Record excerpts:
****************************************
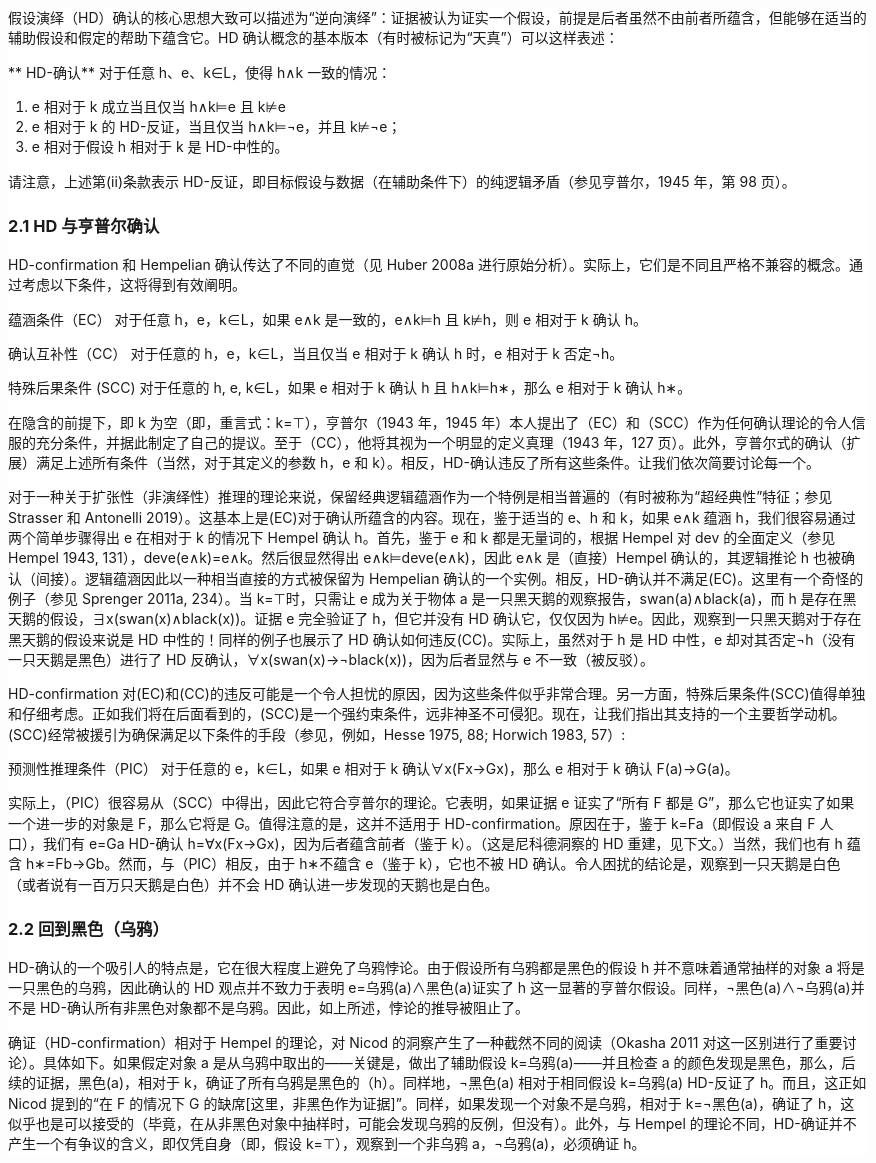 假设演绎（HD）确认的核心思想大致可以描述为“逆向演绎”：证据被认为证实一个假设，前提是后者虽然不由前者所蕴含，但能够在适当的辅助假设和假定的帮助下蕴含它。HD 确认概念的基本版本（有时被标记为“天真”）可以这样表述：

** HD-确认**
对于任意 h、e、k∈L，使得 h∧k 一致的情况：

1. e 相对于 k 成立当且仅当 h∧k⊨e 且 k⊭e
2. e 相对于 k 的 HD-反证，当且仅当 h∧k⊨¬e，并且 k⊭¬e；
3. e 相对于假设 h 相对于 k 是 HD-中性的。

请注意，上述第(ii)条款表示 HD-反证，即目标假设与数据（在辅助条件下）的纯逻辑矛盾（参见亨普尔，1945 年，第 98 页）。

### 2.1 HD 与亨普尔确认

HD-confirmation 和 Hempelian 确认传达了不同的直觉（见 Huber 2008a 进行原始分析）。实际上，它们是不同且严格不兼容的概念。通过考虑以下条件，这将得到有效阐明。

蕴涵条件（EC）
对于任意 h，e，k∈L，如果 e∧k 是一致的，e∧k⊨h 且 k⊭h，则 e 相对于 k 确认 h。

确认互补性（CC）
对于任意的 h，e，k∈L，当且仅当 e 相对于 k 确认 h 时，e 相对于 k 否定¬h。

特殊后果条件 (SCC)
对于任意的 h, e, k∈L，如果 e 相对于 k 确认 h 且 h∧k⊨h∗，那么 e 相对于 k 确认 h∗。

在隐含的前提下，即 k 为空（即，重言式：k=⊤），亨普尔（1943 年，1945 年）本人提出了（EC）和（SCC）作为任何确认理论的令人信服的充分条件，并据此制定了自己的提议。至于（CC），他将其视为一个明显的定义真理（1943 年，127 页）。此外，亨普尔式的确认（扩展）满足上述所有条件（当然，对于其定义的参数 h，e 和 k）。相反，HD-确认违反了所有这些条件。让我们依次简要讨论每一个。

对于一种关于扩张性（非演绎性）推理的理论来说，保留经典逻辑蕴涵作为一个特例是相当普遍的（有时被称为“超经典性”特征；参见 Strasser 和 Antonelli 2019）。这基本上是(EC)对于确认所蕴含的内容。现在，鉴于适当的 e、h 和 k，如果 e∧k 蕴涵 h，我们很容易通过两个简单步骤得出 e 在相对于 k 的情况下 Hempel 确认 h。首先，鉴于 e 和 k 都是无量词的，根据 Hempel 对 dev 的全面定义（参见 Hempel 1943, 131），deve(e∧k)=e∧k。然后很显然得出 e∧k⊨deve(e∧k)，因此 e∧k 是（直接）Hempel 确认的，其逻辑推论 h 也被确认（间接）。逻辑蕴涵因此以一种相当直接的方式被保留为 Hempelian 确认的一个实例。相反，HD-确认并不满足(EC)。这里有一个奇怪的例子（参见 Sprenger 2011a, 234）。当 k=⊤时，只需让 e 成为关于物体 a 是一只黑天鹅的观察报告，swan(a)∧black(a)，而 h 是存在黑天鹅的假设，∃x(swan(x)∧black(x))。证据 e 完全验证了 h，但它并没有 HD 确认它，仅仅因为 h⊭e。因此，观察到一只黑天鹅对于存在黑天鹅的假设来说是 HD 中性的！同样的例子也展示了 HD 确认如何违反(CC)。实际上，虽然对于 h 是 HD 中性，e 却对其否定¬h（没有一只天鹅是黑色）进行了 HD 反确认，∀x(swan(x)→¬black(x))，因为后者显然与 e 不一致（被反驳）。

HD-confirmation 对(EC)和(CC)的违反可能是一个令人担忧的原因，因为这些条件似乎非常合理。另一方面，特殊后果条件(SCC)值得单独和仔细考虑。正如我们将在后面看到的，(SCC)是一个强约束条件，远非神圣不可侵犯。现在，让我们指出其支持的一个主要哲学动机。(SCC)经常被援引为确保满足以下条件的手段（参见，例如，Hesse 1975, 88; Horwich 1983, 57）:

预测性推理条件（PIC）
对于任意的 e，k∈L，如果 e 相对于 k 确认∀x(Fx→Gx)，那么 e 相对于 k 确认 F(a)→G(a)。

实际上，（PIC）很容易从（SCC）中得出，因此它符合亨普尔的理论。它表明，如果证据 e 证实了“所有 F 都是 G”，那么它也证实了如果一个进一步的对象是 F，那么它将是 G。值得注意的是，这并不适用于 HD-confirmation。原因在于，鉴于 k=Fa（即假设 a 来自 F 人口），我们有 e=Ga HD-确认 h=∀x(Fx→Gx)，因为后者蕴含前者（鉴于 k）。（这是尼科德洞察的 HD 重建，见下文。）当然，我们也有 h 蕴含 h∗=Fb→Gb。然而，与（PIC）相反，由于 h∗不蕴含 e（鉴于 k），它也不被 HD 确认。令人困扰的结论是，观察到一只天鹅是白色（或者说有一百万只天鹅是白色）并不会 HD 确认进一步发现的天鹅也是白色。

### 2.2 回到黑色（乌鸦）

HD-确认的一个吸引人的特点是，它在很大程度上避免了乌鸦悖论。由于假设所有乌鸦都是黑色的假设 h 并不意味着通常抽样的对象 a 将是一只黑色的乌鸦，因此确认的 HD 观点并不致力于表明 e=乌鸦(a)∧黑色(a)证实了 h 这一显著的亨普尔假设。同样，¬黑色(a)∧¬乌鸦(a)并不是 HD-确认所有非黑色对象都不是乌鸦。因此，如上所述，悖论的推导被阻止了。

确证（HD-confirmation）相对于 Hempel 的理论，对 Nicod 的洞察产生了一种截然不同的阅读（Okasha 2011 对这一区别进行了重要讨论）。具体如下。如果假定对象 a 是从乌鸦中取出的——关键是，做出了辅助假设 k=乌鸦(a)——并且检查 a 的颜色发现是黑色，那么，后续的证据，黑色(a)，相对于 k，确证了所有乌鸦是黑色的（h）。同样地，¬黑色(a) 相对于相同假设 k=乌鸦(a) HD-反证了 h。而且，这正如 Nicod 提到的“在 F 的情况下 G 的缺席[这里，非黑色作为证据]”。同样，如果发现一个对象不是乌鸦，相对于 k=¬黑色(a)，确证了 h，这似乎也是可以接受的（毕竟，在从非黑色对象中抽样时，可能会发现乌鸦的反例，但没有）。此外，与 Hempel 的理论不同，HD-确证并不产生一个有争议的含义，即仅凭自身（即，假设 k=⊤），观察到一个非乌鸦 a，¬乌鸦(a)，必须确证 h。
****************************************
Problem details: Beginning with the line above that contains "确认。令人困扰的结论是，观察到一只天鹅是白色（或者说有一百万只天鹅是白色）并不会 HD 确认进一步发现的天鹅也是白色。", copy each line exactly up to and including the line that contains "### 2.2 回到黑色（乌鸦）", and go no further.

Output for this exercise:
实际上，（PIC）很容易从（SCC）中得出，因此它符合亨普尔的理论。它表明，如果证据 e 证实了“所有 F 都是 G”，那么它也证实了如果一个进一步的对象是 F，那么它将是 G。值得注意的是，这并不适用于 HD-confirmation。原因在于，鉴于 k=Fa（即假设 a 来自 F 人口），我们有 e=Ga HD-确认 h=∀x(Fx→Gx)，因为后者蕴含前者（鉴于 k）。（这是尼科德洞察的 HD 重建，见下文。）当然，我们也有 h 蕴含 h∗=Fb→Gb。然而，与（PIC）相反，由于 h∗不蕴含 e（鉴于 k），它也不被 HD 确认。令人困扰的结论是，观察到一只天鹅是白色（或者说有一百万只天鹅是白色）并不会 HD 确认进一步发现的天鹅也是白色。

### 2.2 回到黑色（乌鸦）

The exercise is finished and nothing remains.